After a brief stint with Army recruiting in San Diego, during which he became a Battalion singer and sang the national anthem at a San Diego Padres-Los Angeles Dodgers game, May was once again transferred, this time to the 82nd Airborne out of Fort Bragg, N.C. His unit was already deployed to Iraq so May packed up his family and within 30 days was on a flight to join his unit.

One notable fact about May’s time as the unit’s squadron leader is that every person in his unit returned stateside.

“That’s your job as a leader,” May said. “Whether that’s luck or not, I don’t know. Thankfully we were fortunate enough. My dad was in Vietnam and it’s an unfortunate fact of war. Sometimes you can’t get everybody home. He still remembers it to this day, obviously. I’m fortunate enough that I had such great soldiers that were so capable and so responsible to work together as a team and look out for each other. They all got home safely. I don’t think it necessarily has anything to do with my leadership. It is a testament to those guys but I was very proud that we all got home.”

After completing his tour in Iraq and finishing 12 years in the United States Army, May turned his eyes toward education.

"Being a Tomb Guard and being a Yell Leader are similar in the sense that it has nothing to do with you as a person. It has to do with the uniform and the job...as a Yell Leader it’s not about you. It’s about maintaining your one-fifth of responsibility."

- Roy May, Jr.

“I’ve got a daughter and I would like for her to go to college if that’s what she chooses to do, though it is not much of a choice,” May said.  “It’s important for me to set the example for my daughter. My wife has a degree and I need to get a degree.”

Though his father graduated from Texas A&M (Class of ’66), there were other reasons why May chose to move to College Station.

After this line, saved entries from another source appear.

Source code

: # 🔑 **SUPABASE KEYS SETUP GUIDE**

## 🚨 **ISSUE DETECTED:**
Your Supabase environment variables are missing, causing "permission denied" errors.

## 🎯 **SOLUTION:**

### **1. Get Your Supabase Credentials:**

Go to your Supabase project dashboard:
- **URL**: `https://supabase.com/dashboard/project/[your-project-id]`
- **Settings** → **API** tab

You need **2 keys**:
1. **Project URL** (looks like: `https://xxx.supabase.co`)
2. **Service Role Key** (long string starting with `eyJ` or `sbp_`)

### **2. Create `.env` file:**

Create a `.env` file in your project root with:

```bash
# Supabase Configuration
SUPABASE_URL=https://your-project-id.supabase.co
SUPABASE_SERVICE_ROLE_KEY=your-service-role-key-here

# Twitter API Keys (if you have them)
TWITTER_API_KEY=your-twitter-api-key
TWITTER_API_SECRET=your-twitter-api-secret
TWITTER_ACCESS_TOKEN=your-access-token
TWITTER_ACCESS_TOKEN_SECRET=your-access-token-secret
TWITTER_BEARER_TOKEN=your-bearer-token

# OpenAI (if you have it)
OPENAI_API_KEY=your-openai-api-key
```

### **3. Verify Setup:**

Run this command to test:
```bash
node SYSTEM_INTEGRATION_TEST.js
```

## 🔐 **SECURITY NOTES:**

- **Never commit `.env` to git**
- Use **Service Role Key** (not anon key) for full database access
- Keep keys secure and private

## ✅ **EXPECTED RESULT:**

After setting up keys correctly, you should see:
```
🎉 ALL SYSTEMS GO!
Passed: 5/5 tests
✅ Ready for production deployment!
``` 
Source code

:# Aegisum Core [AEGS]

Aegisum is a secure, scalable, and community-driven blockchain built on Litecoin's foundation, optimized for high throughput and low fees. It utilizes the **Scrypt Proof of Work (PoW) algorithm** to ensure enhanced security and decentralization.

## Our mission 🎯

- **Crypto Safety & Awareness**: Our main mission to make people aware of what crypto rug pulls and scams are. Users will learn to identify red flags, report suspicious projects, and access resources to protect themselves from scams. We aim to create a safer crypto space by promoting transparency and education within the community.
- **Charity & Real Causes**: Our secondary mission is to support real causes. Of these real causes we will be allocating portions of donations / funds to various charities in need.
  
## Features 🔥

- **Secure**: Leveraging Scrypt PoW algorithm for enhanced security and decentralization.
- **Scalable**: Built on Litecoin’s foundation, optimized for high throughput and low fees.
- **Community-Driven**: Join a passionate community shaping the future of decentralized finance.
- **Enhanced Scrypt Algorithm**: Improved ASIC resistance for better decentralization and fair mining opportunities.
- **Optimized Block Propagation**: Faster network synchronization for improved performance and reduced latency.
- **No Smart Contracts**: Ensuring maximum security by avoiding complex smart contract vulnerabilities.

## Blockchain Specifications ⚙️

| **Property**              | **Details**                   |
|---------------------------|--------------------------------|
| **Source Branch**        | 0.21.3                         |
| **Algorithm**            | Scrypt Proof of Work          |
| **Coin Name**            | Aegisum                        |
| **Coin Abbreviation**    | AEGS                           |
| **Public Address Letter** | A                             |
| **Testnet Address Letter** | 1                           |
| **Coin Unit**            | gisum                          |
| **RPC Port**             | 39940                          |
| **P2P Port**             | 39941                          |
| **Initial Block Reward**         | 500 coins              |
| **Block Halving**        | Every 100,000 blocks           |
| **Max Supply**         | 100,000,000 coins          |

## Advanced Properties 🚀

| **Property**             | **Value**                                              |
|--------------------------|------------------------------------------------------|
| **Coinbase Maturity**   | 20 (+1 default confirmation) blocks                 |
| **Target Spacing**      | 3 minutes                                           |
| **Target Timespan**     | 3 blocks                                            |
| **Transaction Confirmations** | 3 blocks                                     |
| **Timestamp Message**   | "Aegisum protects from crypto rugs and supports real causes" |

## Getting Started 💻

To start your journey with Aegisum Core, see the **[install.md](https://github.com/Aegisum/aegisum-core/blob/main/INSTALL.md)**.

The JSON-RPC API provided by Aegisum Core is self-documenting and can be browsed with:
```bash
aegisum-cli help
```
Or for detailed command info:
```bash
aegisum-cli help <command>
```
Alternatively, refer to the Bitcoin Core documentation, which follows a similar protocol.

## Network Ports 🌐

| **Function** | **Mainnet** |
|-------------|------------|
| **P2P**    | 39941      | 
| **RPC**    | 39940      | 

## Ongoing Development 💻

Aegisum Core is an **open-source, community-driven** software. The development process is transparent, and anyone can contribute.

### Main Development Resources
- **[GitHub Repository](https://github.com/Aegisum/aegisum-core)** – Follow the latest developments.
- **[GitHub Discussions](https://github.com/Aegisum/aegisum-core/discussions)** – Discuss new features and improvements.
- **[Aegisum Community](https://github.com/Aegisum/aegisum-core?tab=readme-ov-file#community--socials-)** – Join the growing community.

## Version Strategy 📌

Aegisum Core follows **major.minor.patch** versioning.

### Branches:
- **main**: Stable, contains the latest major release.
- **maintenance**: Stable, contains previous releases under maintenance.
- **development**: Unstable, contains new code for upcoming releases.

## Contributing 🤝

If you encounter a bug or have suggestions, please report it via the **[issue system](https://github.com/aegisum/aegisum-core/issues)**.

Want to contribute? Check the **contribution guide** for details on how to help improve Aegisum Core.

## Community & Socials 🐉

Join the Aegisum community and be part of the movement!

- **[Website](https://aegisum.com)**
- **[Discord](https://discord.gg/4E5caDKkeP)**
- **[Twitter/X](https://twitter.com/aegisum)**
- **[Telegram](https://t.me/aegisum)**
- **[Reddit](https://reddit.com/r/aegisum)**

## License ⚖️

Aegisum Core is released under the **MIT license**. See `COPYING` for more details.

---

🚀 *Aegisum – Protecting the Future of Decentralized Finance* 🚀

“I think, without a doubt, the military history of Texas A&M is what sticks with me most,” May said. “It’s something I grew up knowing about. The contributions this University has made over America’s history and in general to the military is amazing. Also the fact that in a university of 54,000 people, the Corps of Cadets still has its place. The University isn’t trying to squeeze them out or anything to edge them out of their position. In fact, the Corps is growing. Texas A&M’s ability to maintain its tradition well and becoming a world power as an academic institution makes me proud to be an Aggie.”

As if his career and life weren’t awe-inspiring enough, May decided to take on the additional responsibility of representing Texas A&M as one of its five Yell Leaders.

“The opportunity to be a Yell Leader is cool and it’s a lot of fun, but it is such an awesome opportunity to really give back to the university,” May said. “It’s a service position. You represent A&M anywhere the university deems necessary. It’s not just at football games where everybody sees us. We go to a lot of events all over the state of Texas. We get the opportunity to tell the Aggie story and tell about Texas A&M.”

In fact, the transition from soldier to Yell Leader was not that difficult, as May sees some similarities in the positions.

“Being a Tomb Guard and being a Yell Leader are similar in the sense that it has nothing to do with you as a person,” May said. “It has to do with the uniform and the job. As an individual, it is your job to not be an individual but to maintain the high standards and ‘complete the mission’ that the position entails. It has nothing to do with you personally. That’s why, when you are at the Tomb, the sentinels don’t wear nametapes. When you are walking on the mat, you don’t even wear your rank. It’s not your job to be recognized, just like as a Yell Leader it’s not about you. It’s about maintaining your one-fifth of responsibility you have with the five Yell Leaders.”

While May might not be a traditional student by any means, he perfectly exemplifies the Aggie Spirit and exhibits such core values as selfless service and loyalty, evidenced by his tireless dedication to the United States of America and his efforts in the Army.

Yell Leaders represent Texas A&M and the student body wherever they go. With his commitment to his country, his willingness to do whatever is asked of him and his love for his school, Aggies everywhere should be proud to have Roy May, Jr. represent them.